The two element groupings are a 35cm and a 48cm.

I know nothing about this lens but the glass is in amazingly beautiful condition and the shutter works.

I haven't made a lens board for the lens as yet, that is tomorrows project but with both lens groups fitted to the shutter it aeems to be a shorter focal length than the 35cm ???? If it is does anyone have an idea what ength it may be?

Any information on the lens would be appreciated.

Steve

Ole Tjugen
4-Aug-2007, 02:27
Satz-Protars commonly had apertures marked in millimeters opening, since there were several cells that could be combined in one shutter. A triple convertible may have three aperture scales - add a third cell, and there just isn't room for the six aperture scales needed!

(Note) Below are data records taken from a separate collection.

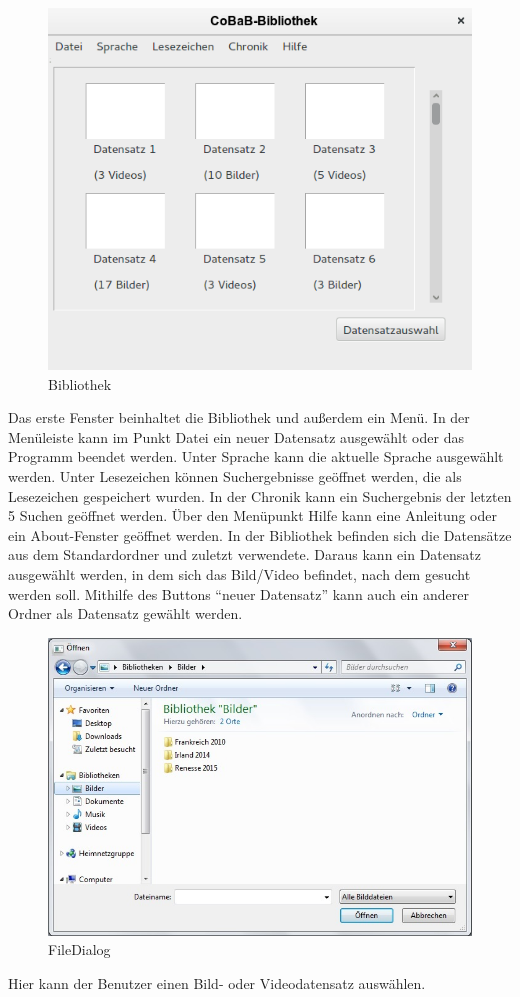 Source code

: \begin{figure}[H]
\includegraphics[width=1\linewidth]{img/Bibliothek2}
\caption{Bibliothek}
\label{fig:bibliothek}
\end{figure}
Das erste Fenster beinhaltet die Bibliothek und außerdem ein Menü. In der Menüleiste kann im Punkt Datei ein neuer Datensatz ausgewählt oder das Programm beendet werden.  Unter Sprache kann die aktuelle Sprache ausgewählt werden. Unter Lesezeichen können Suchergebnisse geöffnet werden, die als Lesezeichen gespeichert wurden. In der Chronik kann ein Suchergebnis der letzten 5 Suchen geöffnet werden. Über den Menüpunkt Hilfe kann eine Anleitung oder ein About-Fenster geöffnet werden.
In der Bibliothek befinden sich die Datensätze aus dem Standardordner und zuletzt verwendete. Daraus kann ein Datensatz ausgewählt werden, in dem sich das Bild/Video befindet, nach dem gesucht werden soll. Mithilfe des Buttons \enquote{neuer Datensatz} kann auch ein anderer Ordner als Datensatz gewählt werden.

\begin{figure}[H]
\includegraphics[width=1\linewidth]{img/FileChooser}
\caption{FileDialog}
\label{fig:filedialog}
\end{figure}
Hier kann der Benutzer einen Bild- oder Videodatensatz auswählen.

anyway: A 48cm and a 35cm protar cell combined gives a 23cm f:7.7 combined lens.

Jim Galli
4-Aug-2007, 09:54
Steve, easier than you think. Simply focus, measure gg - aperture distance - dive the mm scale into this and it's your aperture. ie. focused at infin, 230mm set the aperture to 10.5mm. 10.5 inot 230 = 22. F22 Focus the 48cm group at 70cm and set the mm dial at 11mm 700 divided by 11 = 64 you're at f64


BTW, they are wonderful lenses. It'll cover 8X10 easily at the combined groups and you can get a 42cm group for it sometime to make more combinations. They were corrected so well you can mix and match from most any era of mfg.

Shen45
4-Aug-2007, 19:13
Great info, thanks Jim and Ole. I have cut a new lensboard this morning and will be out this afternoon to try it out. The serial number is 918700 [350] and the 480 is 918828. Anyone have any ideas on the age of the lens? The shutter is running slow but appears to be consistently slow so I can work around that.